Supplied material:

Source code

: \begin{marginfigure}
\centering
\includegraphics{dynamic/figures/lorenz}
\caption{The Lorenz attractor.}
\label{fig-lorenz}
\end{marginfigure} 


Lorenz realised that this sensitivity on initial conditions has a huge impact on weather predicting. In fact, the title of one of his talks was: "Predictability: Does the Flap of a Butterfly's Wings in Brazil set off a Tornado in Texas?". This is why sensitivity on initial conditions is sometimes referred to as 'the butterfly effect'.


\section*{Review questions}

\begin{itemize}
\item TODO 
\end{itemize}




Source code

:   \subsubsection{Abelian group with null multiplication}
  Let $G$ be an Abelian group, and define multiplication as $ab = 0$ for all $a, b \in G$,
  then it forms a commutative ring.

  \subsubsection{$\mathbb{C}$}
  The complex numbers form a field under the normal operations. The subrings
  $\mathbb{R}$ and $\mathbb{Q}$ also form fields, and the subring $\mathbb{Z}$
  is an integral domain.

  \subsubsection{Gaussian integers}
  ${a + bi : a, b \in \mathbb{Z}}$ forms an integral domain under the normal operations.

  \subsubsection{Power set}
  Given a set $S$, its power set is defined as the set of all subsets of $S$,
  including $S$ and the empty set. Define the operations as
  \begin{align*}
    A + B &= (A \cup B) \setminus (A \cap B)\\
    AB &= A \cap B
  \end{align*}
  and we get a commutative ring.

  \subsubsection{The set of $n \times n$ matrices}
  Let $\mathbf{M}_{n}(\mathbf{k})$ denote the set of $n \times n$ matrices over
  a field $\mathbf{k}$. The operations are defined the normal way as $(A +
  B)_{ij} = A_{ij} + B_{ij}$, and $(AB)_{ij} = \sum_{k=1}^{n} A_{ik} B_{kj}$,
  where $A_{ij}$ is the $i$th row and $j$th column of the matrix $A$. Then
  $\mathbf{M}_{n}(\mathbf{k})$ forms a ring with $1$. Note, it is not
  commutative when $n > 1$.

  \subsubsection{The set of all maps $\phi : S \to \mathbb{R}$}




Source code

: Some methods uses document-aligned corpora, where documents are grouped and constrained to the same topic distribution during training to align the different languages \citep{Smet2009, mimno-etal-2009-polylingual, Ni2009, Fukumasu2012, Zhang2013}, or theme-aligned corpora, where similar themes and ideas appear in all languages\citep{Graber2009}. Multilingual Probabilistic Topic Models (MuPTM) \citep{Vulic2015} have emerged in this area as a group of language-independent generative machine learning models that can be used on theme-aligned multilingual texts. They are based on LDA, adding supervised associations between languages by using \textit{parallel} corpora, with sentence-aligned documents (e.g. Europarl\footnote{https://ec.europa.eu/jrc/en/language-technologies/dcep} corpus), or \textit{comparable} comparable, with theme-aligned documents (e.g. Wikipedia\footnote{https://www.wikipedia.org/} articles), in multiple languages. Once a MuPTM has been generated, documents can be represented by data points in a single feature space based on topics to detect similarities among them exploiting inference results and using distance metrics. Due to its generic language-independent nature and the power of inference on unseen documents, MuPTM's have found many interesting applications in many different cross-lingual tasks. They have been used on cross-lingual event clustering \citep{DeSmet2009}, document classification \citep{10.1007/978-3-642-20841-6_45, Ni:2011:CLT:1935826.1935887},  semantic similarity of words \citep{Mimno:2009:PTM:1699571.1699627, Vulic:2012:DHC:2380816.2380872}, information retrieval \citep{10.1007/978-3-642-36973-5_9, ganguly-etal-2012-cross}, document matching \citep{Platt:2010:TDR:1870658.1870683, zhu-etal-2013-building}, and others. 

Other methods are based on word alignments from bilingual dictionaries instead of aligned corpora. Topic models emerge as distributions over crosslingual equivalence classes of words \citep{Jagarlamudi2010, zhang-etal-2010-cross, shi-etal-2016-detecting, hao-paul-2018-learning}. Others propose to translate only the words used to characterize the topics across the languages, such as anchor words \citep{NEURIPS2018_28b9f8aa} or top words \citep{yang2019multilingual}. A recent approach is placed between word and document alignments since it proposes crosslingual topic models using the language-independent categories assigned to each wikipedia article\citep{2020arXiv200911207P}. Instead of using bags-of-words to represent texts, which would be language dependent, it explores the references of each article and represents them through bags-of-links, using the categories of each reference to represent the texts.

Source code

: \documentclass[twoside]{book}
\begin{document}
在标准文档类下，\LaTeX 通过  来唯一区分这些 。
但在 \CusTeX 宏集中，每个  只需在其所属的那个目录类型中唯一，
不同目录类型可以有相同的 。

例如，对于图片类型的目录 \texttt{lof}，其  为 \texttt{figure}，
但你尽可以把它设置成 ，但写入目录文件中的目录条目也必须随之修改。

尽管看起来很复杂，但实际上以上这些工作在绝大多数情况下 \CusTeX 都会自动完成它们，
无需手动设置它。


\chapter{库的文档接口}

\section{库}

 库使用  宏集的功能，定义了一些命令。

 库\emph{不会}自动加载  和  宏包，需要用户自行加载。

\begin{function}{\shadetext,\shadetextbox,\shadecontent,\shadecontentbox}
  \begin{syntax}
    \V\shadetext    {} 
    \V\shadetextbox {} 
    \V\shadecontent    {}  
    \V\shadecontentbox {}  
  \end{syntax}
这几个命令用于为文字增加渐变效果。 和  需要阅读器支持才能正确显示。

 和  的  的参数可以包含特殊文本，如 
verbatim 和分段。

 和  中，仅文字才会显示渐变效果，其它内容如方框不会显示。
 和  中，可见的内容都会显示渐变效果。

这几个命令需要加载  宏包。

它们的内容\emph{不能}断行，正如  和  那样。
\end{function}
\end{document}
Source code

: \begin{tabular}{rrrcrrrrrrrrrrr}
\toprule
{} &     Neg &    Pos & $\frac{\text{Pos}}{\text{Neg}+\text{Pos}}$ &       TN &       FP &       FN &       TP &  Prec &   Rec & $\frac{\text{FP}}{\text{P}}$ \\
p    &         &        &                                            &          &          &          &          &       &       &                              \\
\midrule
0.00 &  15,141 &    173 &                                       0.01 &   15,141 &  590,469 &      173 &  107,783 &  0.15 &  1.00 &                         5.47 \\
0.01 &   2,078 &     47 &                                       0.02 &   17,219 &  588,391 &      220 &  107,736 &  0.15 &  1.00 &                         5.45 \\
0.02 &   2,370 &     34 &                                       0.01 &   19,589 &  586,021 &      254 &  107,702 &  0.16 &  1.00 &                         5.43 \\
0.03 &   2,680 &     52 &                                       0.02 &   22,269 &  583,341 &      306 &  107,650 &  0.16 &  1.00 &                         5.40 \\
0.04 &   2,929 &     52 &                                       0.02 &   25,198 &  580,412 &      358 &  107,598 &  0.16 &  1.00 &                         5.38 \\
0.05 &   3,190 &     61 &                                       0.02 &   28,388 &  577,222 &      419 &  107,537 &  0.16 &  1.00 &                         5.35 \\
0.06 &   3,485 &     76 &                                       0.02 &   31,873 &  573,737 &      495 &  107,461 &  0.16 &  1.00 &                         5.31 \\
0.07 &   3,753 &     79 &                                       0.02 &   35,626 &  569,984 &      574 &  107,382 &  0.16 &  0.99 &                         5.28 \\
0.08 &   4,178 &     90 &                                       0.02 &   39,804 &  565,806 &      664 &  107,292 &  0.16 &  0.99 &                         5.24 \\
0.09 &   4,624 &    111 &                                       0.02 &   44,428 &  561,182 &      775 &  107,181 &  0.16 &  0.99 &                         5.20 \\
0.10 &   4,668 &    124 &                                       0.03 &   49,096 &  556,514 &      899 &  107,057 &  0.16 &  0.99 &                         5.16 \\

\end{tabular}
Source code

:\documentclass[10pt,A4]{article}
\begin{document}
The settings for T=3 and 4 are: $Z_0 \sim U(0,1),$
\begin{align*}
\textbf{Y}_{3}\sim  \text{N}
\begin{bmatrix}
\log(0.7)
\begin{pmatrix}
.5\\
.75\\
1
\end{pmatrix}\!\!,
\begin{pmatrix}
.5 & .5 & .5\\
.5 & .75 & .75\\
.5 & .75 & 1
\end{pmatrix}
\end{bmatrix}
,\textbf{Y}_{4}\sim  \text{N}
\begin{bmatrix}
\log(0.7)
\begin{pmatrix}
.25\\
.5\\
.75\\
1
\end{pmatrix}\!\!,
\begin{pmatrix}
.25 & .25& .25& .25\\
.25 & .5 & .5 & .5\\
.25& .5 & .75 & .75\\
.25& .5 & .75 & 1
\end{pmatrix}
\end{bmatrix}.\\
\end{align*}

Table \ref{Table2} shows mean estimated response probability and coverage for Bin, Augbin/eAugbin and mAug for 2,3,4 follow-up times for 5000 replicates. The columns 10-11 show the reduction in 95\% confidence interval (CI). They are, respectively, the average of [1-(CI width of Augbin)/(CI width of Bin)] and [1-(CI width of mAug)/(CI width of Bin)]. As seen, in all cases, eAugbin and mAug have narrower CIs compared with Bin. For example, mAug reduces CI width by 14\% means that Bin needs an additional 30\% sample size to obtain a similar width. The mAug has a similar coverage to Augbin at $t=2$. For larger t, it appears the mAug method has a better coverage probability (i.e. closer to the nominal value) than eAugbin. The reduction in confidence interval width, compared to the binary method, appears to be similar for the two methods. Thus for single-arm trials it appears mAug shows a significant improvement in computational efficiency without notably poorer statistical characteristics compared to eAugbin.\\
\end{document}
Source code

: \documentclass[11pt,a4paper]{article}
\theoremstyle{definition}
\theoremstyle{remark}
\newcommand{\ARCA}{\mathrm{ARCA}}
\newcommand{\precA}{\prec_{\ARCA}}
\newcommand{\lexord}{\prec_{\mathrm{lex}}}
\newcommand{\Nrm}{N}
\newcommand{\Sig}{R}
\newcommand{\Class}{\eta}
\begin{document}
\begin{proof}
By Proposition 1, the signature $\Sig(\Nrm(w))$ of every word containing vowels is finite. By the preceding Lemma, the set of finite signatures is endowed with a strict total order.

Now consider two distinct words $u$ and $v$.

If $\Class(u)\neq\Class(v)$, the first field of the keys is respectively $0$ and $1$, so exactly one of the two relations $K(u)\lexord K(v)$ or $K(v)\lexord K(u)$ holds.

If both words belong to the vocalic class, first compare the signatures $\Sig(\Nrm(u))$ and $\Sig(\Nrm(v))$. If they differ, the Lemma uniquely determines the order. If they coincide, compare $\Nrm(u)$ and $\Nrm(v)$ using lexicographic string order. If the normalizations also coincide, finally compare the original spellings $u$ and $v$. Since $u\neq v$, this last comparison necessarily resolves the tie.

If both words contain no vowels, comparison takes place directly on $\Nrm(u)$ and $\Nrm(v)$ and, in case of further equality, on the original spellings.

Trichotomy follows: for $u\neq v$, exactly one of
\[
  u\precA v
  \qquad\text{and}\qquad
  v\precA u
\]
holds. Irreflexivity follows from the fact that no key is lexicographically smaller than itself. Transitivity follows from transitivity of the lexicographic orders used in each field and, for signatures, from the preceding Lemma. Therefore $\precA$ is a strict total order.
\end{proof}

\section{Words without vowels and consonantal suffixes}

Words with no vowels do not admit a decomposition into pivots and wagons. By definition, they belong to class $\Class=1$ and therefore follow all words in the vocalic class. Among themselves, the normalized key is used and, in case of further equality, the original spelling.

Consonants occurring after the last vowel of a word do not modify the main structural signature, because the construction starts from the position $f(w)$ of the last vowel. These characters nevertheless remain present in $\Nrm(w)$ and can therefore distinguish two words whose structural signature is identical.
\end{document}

The problem:
What you output must match the lines from the beginning of the material through the line with "Lorenz realised that" exactly, both ends included.

Answer to the problem:
Source code

: \begin{marginfigure}
\centering
\includegraphics{dynamic/figures/lorenz}
\caption{The Lorenz attractor.}
\label{fig-lorenz}
\end{marginfigure} 


Lorenz realised that this sensitivity on initial conditions has a huge impact on weather predicting. In fact, the title of one of his talks was: "Predictability: Does the Flap of a Butterfly's Wings in Brazil set off a Tornado in Texas?". This is why sensitivity on initial conditions is sometimes referred to as 'the butterfly effect'.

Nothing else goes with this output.